PROBLEM DETAILS: Below are entries; copy exactly the lines from the one with "# up arrow to" through the one with "- create a build", both included, and leave out the rest.

BEGIN DATA EXTRACT

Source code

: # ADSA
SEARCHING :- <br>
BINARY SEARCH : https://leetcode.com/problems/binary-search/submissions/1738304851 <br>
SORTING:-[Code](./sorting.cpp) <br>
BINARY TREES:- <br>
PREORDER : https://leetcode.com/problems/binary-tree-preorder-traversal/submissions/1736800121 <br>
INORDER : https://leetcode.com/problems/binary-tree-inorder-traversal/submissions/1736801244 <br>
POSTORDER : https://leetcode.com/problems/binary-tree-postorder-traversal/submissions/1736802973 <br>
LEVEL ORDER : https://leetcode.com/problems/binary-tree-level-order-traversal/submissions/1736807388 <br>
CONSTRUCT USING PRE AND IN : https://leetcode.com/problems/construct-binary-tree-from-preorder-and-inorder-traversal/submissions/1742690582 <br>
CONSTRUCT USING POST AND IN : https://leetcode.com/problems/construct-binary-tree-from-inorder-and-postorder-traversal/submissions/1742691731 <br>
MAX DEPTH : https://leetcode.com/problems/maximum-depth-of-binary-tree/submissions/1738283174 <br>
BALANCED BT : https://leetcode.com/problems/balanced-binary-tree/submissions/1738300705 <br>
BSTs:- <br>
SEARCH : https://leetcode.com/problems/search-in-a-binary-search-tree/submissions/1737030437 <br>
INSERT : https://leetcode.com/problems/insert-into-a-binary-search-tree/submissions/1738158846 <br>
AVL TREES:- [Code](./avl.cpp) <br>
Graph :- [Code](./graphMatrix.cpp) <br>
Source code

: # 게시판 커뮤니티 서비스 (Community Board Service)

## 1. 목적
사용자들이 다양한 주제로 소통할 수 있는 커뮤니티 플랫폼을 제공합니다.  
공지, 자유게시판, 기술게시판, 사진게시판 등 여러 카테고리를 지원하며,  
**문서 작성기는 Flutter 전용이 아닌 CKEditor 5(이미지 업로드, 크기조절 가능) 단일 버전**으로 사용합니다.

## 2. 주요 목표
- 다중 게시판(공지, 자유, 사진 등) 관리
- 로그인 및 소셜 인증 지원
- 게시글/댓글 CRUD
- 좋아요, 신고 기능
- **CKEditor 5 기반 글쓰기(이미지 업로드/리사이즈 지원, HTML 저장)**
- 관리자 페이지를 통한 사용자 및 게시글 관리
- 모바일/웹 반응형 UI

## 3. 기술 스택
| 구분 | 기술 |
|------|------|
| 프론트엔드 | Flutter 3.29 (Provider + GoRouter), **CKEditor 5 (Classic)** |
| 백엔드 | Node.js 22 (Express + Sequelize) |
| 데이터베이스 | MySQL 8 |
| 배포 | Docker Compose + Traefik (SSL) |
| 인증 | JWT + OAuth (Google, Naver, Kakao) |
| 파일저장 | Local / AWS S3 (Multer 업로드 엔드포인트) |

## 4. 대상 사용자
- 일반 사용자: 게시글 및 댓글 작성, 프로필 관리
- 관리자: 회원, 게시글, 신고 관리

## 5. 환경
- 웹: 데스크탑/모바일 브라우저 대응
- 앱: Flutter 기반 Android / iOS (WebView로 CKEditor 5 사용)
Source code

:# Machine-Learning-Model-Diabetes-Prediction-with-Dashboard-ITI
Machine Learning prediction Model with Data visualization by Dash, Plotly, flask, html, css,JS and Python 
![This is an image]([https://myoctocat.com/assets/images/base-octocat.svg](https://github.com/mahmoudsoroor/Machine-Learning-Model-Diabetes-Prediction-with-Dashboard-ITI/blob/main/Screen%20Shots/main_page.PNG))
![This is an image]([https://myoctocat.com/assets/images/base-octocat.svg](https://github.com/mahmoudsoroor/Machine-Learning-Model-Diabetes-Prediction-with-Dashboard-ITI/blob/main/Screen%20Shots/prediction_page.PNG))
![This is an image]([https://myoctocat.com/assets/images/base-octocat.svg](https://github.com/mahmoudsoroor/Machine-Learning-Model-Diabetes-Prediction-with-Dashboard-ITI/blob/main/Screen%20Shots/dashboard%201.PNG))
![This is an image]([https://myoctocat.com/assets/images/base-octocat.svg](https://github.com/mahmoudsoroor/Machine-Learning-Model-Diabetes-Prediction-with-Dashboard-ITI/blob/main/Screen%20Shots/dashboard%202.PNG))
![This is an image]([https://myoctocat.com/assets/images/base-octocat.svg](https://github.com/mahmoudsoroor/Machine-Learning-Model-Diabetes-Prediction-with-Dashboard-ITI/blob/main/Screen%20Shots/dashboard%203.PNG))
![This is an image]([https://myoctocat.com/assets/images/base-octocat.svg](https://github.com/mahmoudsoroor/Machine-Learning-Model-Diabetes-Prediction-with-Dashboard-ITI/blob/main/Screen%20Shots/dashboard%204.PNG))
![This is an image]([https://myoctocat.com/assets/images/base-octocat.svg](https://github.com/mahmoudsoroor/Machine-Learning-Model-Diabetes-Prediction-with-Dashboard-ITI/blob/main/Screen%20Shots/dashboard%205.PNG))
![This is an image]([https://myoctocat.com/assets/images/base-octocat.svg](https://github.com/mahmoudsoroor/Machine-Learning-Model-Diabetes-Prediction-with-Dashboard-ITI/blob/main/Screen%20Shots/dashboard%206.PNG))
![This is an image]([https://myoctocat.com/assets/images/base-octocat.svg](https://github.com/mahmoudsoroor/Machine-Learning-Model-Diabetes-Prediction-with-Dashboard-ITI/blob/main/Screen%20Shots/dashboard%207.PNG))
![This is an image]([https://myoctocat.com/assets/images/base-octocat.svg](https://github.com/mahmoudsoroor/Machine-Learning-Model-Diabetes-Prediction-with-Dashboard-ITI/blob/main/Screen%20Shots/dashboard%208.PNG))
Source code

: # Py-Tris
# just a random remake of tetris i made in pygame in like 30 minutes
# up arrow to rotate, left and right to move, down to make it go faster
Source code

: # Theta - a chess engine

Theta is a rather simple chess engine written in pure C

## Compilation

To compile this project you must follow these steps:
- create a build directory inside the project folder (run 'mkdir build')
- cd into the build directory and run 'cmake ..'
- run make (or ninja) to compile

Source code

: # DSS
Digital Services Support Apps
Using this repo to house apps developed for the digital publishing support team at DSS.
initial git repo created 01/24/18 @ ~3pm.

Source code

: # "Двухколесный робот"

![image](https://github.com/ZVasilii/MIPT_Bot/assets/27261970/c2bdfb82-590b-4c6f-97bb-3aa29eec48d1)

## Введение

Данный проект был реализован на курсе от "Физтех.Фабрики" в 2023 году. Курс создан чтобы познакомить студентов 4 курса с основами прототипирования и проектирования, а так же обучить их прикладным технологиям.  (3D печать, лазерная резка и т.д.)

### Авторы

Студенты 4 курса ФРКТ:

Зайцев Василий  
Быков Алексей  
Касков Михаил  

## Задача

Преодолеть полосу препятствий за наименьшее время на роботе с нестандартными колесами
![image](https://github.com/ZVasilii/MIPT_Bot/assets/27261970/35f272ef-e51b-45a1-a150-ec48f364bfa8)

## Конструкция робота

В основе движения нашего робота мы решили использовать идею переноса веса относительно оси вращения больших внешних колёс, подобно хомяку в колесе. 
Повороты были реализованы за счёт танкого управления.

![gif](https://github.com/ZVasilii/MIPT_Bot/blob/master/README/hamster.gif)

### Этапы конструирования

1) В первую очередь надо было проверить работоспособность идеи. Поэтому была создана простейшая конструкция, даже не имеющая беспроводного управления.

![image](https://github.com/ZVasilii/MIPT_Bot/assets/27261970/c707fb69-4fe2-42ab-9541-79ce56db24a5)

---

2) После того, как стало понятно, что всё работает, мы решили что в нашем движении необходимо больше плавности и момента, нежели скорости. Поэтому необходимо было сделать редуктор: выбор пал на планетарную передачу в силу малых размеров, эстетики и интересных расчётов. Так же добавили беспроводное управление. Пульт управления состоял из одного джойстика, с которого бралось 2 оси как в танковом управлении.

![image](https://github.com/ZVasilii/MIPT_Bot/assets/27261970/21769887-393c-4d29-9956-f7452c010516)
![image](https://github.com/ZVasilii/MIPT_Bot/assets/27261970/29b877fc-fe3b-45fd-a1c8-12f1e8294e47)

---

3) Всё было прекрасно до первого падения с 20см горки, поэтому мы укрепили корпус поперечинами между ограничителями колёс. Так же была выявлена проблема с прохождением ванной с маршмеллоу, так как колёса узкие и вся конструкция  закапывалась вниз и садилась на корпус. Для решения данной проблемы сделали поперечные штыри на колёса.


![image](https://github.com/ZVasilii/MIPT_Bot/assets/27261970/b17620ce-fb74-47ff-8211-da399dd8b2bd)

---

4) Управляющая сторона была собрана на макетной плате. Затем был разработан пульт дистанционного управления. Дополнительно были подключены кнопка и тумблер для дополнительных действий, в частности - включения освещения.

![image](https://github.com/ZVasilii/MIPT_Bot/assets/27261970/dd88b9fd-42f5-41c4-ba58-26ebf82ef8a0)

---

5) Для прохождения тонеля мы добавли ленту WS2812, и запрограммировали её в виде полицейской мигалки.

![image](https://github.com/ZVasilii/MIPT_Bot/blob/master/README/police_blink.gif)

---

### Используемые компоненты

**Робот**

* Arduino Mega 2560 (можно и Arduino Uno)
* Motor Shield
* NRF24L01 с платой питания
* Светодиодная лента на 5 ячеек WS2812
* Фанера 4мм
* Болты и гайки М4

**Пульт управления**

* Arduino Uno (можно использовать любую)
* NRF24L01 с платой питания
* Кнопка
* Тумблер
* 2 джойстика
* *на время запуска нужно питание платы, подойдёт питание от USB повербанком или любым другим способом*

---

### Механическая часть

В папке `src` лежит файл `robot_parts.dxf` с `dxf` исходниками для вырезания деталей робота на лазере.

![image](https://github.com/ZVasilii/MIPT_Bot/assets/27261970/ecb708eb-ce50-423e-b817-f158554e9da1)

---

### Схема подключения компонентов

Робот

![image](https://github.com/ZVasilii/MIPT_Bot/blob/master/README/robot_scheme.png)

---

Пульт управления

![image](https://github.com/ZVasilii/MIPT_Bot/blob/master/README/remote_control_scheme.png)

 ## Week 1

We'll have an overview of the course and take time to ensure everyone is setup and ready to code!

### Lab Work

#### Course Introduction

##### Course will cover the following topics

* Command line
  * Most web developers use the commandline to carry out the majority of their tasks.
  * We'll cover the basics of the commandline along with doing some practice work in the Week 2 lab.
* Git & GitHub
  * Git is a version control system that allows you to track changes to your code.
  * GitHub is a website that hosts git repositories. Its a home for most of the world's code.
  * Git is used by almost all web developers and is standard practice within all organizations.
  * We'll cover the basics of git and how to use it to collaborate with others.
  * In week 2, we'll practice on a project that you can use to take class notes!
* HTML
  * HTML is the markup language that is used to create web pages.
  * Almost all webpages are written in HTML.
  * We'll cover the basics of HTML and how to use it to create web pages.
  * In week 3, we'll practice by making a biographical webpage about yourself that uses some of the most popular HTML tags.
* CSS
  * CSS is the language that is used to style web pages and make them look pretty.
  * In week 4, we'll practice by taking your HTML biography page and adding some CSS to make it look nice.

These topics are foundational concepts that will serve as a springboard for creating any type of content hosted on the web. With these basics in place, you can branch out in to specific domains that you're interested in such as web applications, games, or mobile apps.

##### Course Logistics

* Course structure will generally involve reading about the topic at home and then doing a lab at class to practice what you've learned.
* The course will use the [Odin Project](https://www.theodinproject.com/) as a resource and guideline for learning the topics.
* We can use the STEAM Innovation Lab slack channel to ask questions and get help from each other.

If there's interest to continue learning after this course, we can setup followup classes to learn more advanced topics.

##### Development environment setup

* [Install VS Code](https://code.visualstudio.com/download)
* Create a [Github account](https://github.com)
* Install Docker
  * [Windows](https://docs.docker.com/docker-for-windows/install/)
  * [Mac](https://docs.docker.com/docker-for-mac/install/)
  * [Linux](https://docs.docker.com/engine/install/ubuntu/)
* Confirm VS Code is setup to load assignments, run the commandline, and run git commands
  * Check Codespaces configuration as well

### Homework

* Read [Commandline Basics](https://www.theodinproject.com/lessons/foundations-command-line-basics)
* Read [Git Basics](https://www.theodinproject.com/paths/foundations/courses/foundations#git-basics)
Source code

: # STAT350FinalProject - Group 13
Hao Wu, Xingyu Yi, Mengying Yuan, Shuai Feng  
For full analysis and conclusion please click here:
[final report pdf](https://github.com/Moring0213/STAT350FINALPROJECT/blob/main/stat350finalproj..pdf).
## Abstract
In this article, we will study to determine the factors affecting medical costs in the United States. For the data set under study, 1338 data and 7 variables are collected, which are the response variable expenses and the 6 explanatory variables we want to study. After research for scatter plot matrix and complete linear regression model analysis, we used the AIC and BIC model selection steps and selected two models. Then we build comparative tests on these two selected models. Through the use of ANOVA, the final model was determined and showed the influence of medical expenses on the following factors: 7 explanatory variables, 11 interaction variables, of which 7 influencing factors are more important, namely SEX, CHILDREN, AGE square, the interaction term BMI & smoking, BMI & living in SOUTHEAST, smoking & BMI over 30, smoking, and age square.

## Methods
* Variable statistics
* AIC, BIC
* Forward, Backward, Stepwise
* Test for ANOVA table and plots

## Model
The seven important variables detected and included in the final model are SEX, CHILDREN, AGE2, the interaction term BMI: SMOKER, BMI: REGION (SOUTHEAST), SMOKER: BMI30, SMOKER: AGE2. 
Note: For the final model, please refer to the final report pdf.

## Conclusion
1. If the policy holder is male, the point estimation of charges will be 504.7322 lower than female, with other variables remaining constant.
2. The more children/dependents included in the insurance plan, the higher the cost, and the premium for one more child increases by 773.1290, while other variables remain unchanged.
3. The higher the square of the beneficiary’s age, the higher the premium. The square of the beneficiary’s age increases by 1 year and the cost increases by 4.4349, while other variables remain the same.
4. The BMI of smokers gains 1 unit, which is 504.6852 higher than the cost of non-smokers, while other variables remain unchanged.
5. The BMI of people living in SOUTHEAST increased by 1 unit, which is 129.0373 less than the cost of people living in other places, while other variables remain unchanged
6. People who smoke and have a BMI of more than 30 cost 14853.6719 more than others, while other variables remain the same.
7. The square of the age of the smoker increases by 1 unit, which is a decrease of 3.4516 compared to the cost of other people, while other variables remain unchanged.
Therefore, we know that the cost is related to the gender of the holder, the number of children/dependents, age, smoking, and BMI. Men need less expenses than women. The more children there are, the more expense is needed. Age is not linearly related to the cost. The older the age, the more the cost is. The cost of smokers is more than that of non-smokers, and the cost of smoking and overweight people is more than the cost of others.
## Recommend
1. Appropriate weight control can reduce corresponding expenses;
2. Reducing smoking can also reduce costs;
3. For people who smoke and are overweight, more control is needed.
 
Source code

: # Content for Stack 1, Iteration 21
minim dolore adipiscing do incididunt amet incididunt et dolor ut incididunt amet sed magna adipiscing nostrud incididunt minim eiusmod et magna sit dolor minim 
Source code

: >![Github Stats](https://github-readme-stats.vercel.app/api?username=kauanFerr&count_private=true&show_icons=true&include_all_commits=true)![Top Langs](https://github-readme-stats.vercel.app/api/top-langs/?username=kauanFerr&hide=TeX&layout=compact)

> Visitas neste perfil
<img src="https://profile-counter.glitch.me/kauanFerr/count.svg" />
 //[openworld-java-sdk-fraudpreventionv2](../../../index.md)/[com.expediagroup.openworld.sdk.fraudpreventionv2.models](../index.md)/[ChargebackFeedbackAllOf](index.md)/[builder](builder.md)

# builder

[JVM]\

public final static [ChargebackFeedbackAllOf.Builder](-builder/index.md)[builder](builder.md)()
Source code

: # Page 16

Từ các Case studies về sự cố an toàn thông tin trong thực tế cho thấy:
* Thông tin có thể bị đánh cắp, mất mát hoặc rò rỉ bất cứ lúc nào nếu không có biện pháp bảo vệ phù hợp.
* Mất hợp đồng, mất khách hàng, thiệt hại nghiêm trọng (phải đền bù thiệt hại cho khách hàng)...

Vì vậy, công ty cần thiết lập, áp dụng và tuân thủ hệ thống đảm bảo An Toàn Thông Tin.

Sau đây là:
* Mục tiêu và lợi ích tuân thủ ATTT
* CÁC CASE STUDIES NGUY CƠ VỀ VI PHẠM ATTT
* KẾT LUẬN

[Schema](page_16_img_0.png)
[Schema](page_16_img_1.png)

END DATA EXTRACT

SOLUTION TO THIS EXERCISE:
# up arrow to rotate, left and right to move, down to make it go faster
Source code

: # Theta - a chess engine

Theta is a rather simple chess engine written in pure C

## Compilation

To compile this project you must follow these steps:
- create a build directory inside the project folder (run 'mkdir build')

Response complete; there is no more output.